Looking back from deep time: ‘The Ancients’, a reading list
Posted by John Larison
John Larison’s latest novel The Ancients is a richly imagined epic set in a post-climate apocalypse world, which weaves together three narratives to tell a story of human resilience, hope and the stewardship of our world for future generations. Here, Larison discusses some of the books that influenced his work, and how looking to the deep past can give a sense of where we might be heading.
As a novelist, my totem might be the countertop sponge. Writing fiction often feels like soaking up influences, then learning – over months or years – how to squeeze those influences in new forms onto the page. While researching a novel, I trust my intellectual curiosity to curate the influences the project needs. Here are some of the titles that proved vital while writing The Ancients, a novel that is as much about humanity’s deep past as it is about our possible futures.
Braiding Sweetgrass by Robin Wall Kimmerer
I first encountered the writing of the Indigenous scientist Robin Wall Kimmerer in an essay she published called ‘The Language of Animacy,’ which argues that English itself inaccurately frames our understanding of the natural world. That essay led me to her seminal work of non-fiction, one that helped me see (among other things) how creation stories can shape a culture’s perception of the physical qualities of their world long after the culture itself has moved on from a literal understanding of that creation story, à la Adam and Eve. This book is rich with plain-spoken wisdom that I continue to ponder years later.

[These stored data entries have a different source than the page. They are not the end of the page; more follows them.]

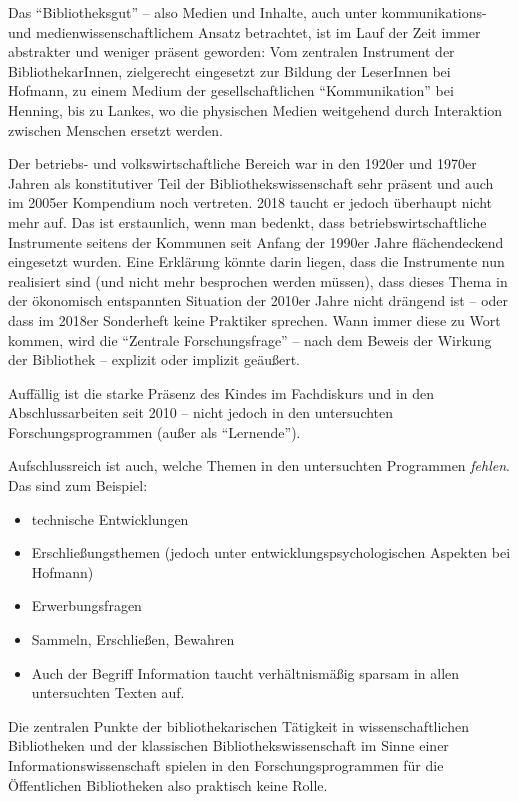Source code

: \documentclass[a4paper,
fontsize=11pt,
oneside,
numbers=noperiodatend,
parskip=half-,
bibliography=totoc,
final
]{scrartcl}
\begin{document}
Das \enquote{Bibliotheksgut} -- also Medien und Inhalte, auch unter
kommunikations- und medienwissenschaftlichem Ansatz betrachtet, ist im
Lauf der Zeit immer abstrakter und weniger präsent geworden: Vom
zentralen Instrument der BibliothekarInnen, zielgerecht eingesetzt zur
Bildung der LeserInnen bei Hofmann, zu einem Medium der
gesellschaftlichen \enquote{Kommunikation} bei Henning, bis zu Lankes,
wo die physischen Medien weitgehend durch Interaktion zwischen Menschen
ersetzt werden.

Der betriebs- und volkswirtschaftliche Bereich war in den 1920er und
1970er Jahren als konstitutiver Teil der Bibliothekswissenschaft sehr
präsent und auch im 2005er Kompendium noch vertreten. 2018 taucht er
jedoch überhaupt nicht mehr auf. Das ist erstaunlich, wenn man bedenkt,
dass betriebswirtschaftliche Instrumente seitens der Kommunen seit
Anfang der 1990er Jahre flächendeckend eingesetzt wurden. Eine Erklärung
könnte darin liegen, dass die Instrumente nun realisiert sind (und nicht
mehr besprochen werden müssen), dass dieses Thema in der ökonomisch
entspannten Situation der 2010er Jahre nicht drängend ist -- oder dass
im 2018er Sonderheft keine Praktiker sprechen. Wann immer diese zu Wort
kommen, wird die \enquote{Zentrale Forschungsfrage} -- nach dem Beweis
der Wirkung der Bibliothek -- explizit oder implizit geäußert.

Auffällig ist die starke Präsenz des Kindes im Fachdiskurs und in den
Abschlussarbeiten seit 2010 -- nicht jedoch in den untersuchten
Forschungsprogrammen (außer als \enquote{Lernende}).

Aufschlussreich ist auch, welche Themen in den untersuchten Programmen
\emph{fehlen}. Das sind zum Beispiel:

\begin{itemize}
\item
  technische Entwicklungen
\item
  Erschließungsthemen (jedoch unter entwicklungspsychologischen Aspekten
  bei Hofmann)
\item
  Erwerbungsfragen
\item
  Sammeln, Erschließen, Bewahren
\item
  Auch der Begriff Information taucht verhältnismäßig sparsam in allen
  untersuchten Texten auf.
\end{itemize}

Die zentralen Punkte der bibliothekarischen Tätigkeit in
wissenschaftlichen Bibliotheken und der klassischen
Bibliothekswissenschaft im Sinne einer Informationswissenschaft spielen
in den Forschungsprogrammen für die Öffentlichen Bibliotheken also
praktisch keine Rolle.
\end{document}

Sapiens: A Brief History of Human Kind by Yuval Noah Harari
I was working on the early versions of The Ancients when I first encountered Harari’s nonfiction bestseller in 2016. The book moves at a breakneck speed that offends some of my academic friends but that allows Harari to achieve a wide-angle view on our species. There’s something thrilling about holding the entirety of human history in the palm of one hand. I wanted my novel to deliver a similar effect but with the added emotional register that is available to works of fiction. Over the years, Sapiens became a double inspiration: I came to feel that Harari offers a certain version of the human story, and I knew I wanted my novel to offer a visceral counterpoint.

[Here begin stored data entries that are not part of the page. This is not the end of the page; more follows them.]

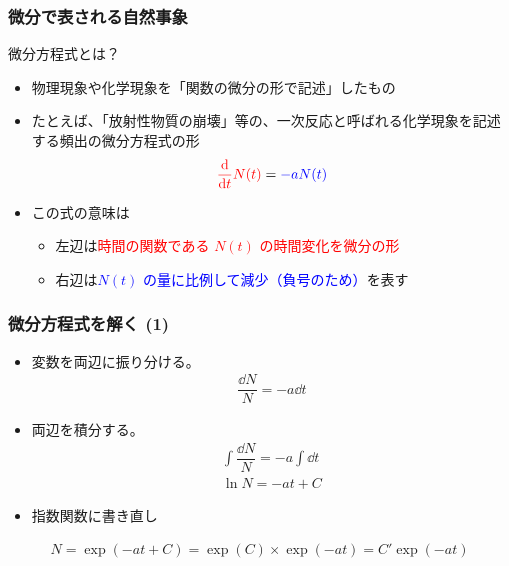 \documentclass[unicode,12pt,aspectratio=169]{beamer}
\begin{document}
\begin{frame}
	\frametitle{微分で表される自然事象}
		\vspace{-2mm}
		\begin{alertblock}{微分方程式とは？}
			\begin{itemize}
				\item 物理現象や化学現象を\alert{「関数の微分の形で記述」}したもの
			\end{itemize}
		\end{alertblock}
			\begin{itemize}
				\item<2-> たとえば、「放射性物質の崩壊」等の、一次反応と呼ばれる化学現象を記述する頻出の微分方程式の形
			\vspace{-2mm}
				\small{\begin{align*}
					\textcolor{red}{\dv{t} N(t)} = \textcolor{blue}{-aN(t)}
				\end{align*}}
				\vspace{-6mm}
				\item<3-> この式の意味は
				\begin{itemize}
					\item 左辺は\textcolor{red}{時間の関数である $N(t)$ の時間変化を微分の形}
					\item 右辺は\textcolor{blue}{$N(t)$ の量に比例して減少（負号のため）}を表す
				\end{itemize}
			\end{itemize}
		
		\vspace{2mm}
		\centering
\end{frame}

\begin{frame}
	\frametitle{微分方程式を解く (1)}
			\begin{itemize}
				\item 変数を両辺に振り分ける。
			\vspace{-3mm}
				\begin{align*}
					\dfrac{\dd N}{N} = -a\dd  t
				\end{align*}
			\vspace{-8mm}
				\item 両辺を積分する。
			\vspace{-3mm}
				\begin{align*}
					\int \dfrac{\dd N}{N} = -a \int \dd  t \\
					\ln N = -at + C
				\end{align*}
			\vspace{-8mm}
				\item 指数関数に書き直し
			\end{itemize}
			\vspace{-3mm}
				\begin{align*}
					N=\exp(-at + C) = \exp(C) \times \exp(-at) = C' \exp(-at)
				\end{align*}
\end{frame}
\end{document}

The Epic of Gilgamesh in multiple translations
The oldest source material for this singularly influential epic of Mesopotamia are clay tablets pressed with cuneiform that date back 4,000 years. The archaeological record suggests that the story continued to be rewritten and translated and discussed for 2,000 years across the Fertile Crescent and Mediterranean. The story centers King Uruk who, after the death of his intimate friend, embarks on a quest to discover the source of eternal life. In these pages, I was excited to discover the precursor to the Noah of Genesis, as well as striking resonances with the story of Adam and Eve and those epics attributed to Homer. I returned to the poem many times to better understand how ancient myths continue to shape modern narratives. In a sense, The Ancients pushes this lineage forward: what will the echoes of this 4,000-year-old story sound like in another four (or six) thousand years?
1177 B.C.: The Year Civilization Collapsed by Eric H. Cline
Cline’s book offers the general reader an engaging and compelling glimpse into the collapse of the globalized Bronze Age economy, the reasons why it happened, what the experience might have felt like from the ground level and how the failure of an economic system can spark regression in culture and technology for centuries. We learn that ‘collapse’ can be a slow process, one that an individual might not recognize, and how even large-scale military victories can lead to disaster. The echoes to the present are at times haunting. This book helped me visualize the all-too-likely processes that could cause the human future to look more like The Flintstones than The Jetsons.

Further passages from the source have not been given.